A microdosagem de psicodélicos refere-se ao consumo de doses mínimas dessas substâncias, insuficientes para induzir uma experiência psicodélica completa, mas que supostamente podem oferecer benefícios cognitivos. Na comunidade científica, já existem diversos estudos concentrados em descobrir o potencial terapêutico de psicotrópicos como LSD e cogumelos.
Mas o caso de microdosagem da ayahuasca pode ser considerado um fenômeno emergente, que transcende os limites convencionais da exploração científica e engloba questões éticas e riscos potenciais. A bebida é tradicionalmente utilizada em cerimônias religiosas e rituais espirituais em algumas culturas indígenas da Amazônia, principalmente na região da América do Sul.
As plantas utilizadas para a produção da bebida são ricas em dimetiltriptamina (DMT), um composto psicoativo poderoso que, quando consumido oralmente, é ativado pelas beta-carbolinas da Videira caapi, permitindo que seja absorvido pelo corpo e tenha efeitos psicodélicos.

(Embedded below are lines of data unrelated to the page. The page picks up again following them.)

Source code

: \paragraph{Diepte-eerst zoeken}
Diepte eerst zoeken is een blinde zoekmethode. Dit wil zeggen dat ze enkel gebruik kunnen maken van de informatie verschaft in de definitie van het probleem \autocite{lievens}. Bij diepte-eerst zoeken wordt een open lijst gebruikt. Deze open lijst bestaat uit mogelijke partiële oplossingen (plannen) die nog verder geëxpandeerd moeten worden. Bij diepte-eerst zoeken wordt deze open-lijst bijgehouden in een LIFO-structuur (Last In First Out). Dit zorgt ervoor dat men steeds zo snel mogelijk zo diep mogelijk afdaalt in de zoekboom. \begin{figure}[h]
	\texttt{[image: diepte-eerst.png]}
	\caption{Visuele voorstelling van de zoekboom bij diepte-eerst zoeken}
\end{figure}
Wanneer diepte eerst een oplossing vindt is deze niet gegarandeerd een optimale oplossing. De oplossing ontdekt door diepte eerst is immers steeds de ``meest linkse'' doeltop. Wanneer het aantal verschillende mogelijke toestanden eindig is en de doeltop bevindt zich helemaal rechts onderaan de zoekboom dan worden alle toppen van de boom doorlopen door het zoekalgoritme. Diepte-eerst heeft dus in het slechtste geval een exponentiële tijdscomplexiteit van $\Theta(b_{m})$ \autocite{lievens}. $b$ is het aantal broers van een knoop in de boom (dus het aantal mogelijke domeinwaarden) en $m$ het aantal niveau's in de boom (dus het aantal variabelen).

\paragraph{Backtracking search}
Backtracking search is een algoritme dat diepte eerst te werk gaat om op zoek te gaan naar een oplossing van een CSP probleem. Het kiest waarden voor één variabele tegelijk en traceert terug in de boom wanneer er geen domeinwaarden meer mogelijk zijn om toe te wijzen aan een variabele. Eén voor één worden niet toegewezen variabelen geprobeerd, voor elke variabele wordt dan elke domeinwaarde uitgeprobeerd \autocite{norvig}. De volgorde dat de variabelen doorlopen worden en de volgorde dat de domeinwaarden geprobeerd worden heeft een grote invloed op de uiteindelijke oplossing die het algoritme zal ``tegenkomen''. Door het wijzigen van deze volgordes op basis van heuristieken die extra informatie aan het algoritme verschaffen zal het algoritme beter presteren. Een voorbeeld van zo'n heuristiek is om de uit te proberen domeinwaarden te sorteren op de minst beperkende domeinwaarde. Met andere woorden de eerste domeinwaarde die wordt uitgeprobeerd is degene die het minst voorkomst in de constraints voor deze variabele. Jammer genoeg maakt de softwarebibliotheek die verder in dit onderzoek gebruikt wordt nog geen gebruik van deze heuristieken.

O preparo é considerado sagrado por muitas culturas indígenas amazônicas, utilizado religiosamente na intenção de alcançar conhecimento espiritual, entrar em contato com os ancestrais.
Microdosagem de ayahuasca levanta questões éticas
No entanto, a falta de regulamentação e pesquisas científicas suficientes sobre os efeitos em longo prazo da microdosagem levanta questões éticas. Médicos e especialistas alertam que a automedicação sem orientação profissional adequada pode levar a consequências negativas para a saúde mental e física.
Segundo o doutorando em Política Científica e Tecnológica pela Unicamp, que estuda o movimento biohacking no Brasil, Juliano Sanches, “embora haja evidências preliminares promissoras sobre os benefícios terapêuticos dos psicodélicos, devemos ser cautelosos e respeitar os protocolos de pesquisa para garantir a segurança e a eficácia dessas substâncias".
Além dos riscos individuais, a apropriação cultural e a falta de reconhecimento dos conhecimentos dos povos originários também são questões abordadas. Com isso, a prática de microdosagem fora desse contexto pode ser vista como uma forma de apropriação, ignorando a sabedoria ancestral dessas comunidades.
Psicodélicos e benefícios terapêuticos
A comunidade científica já chegou a apontar que o LSD pode reativar a cognição, desde que prescrito e tenha seu uso acompanhado por especialistas. Em 2022, outro estudo ressaltou esse potencial, não apenas dessa substância específica, mas também de outras drogas psicotrópicas, capazes de "reabrir" o cérebro para novos aprendizados.
Além disso, em estudo publicado na Neuropsychopharmacology, pesquisadores passaram a testar os efeitos terapêuticos da mistura de LSD e MDMA. A descoberta é que essa mistura pode aumentar os impactos positivos no humor e diminuir a ansiedade associada à resposta do LSD.
Como a ayahuasca age no cérebro
Em março, um estudo publicado na revista científica Proceedings of the National Academy of Sciences (PNAS) revelou como a ayahuasca age no cérebro: o princípio ativo induz a um aumento do estado de conectividade em todo o cérebro (hiperconectividade), através dos neurônios, envolvendo até mesmo áreas normalmente distantes.
Segundo o estudo sobre a ayahuasca e o cérebro, quando um voluntário recebia DMT, havia uma desregulação acentuada de alguns dos ritmos cerebrais que normalmente seriam dominantes. Na prática, o órgão mudou seu modo de funcionamento para algo totalmente anárquico, de modo que áreas específicas relacionadas com a imaginação trabalhassem de forma pouco usual.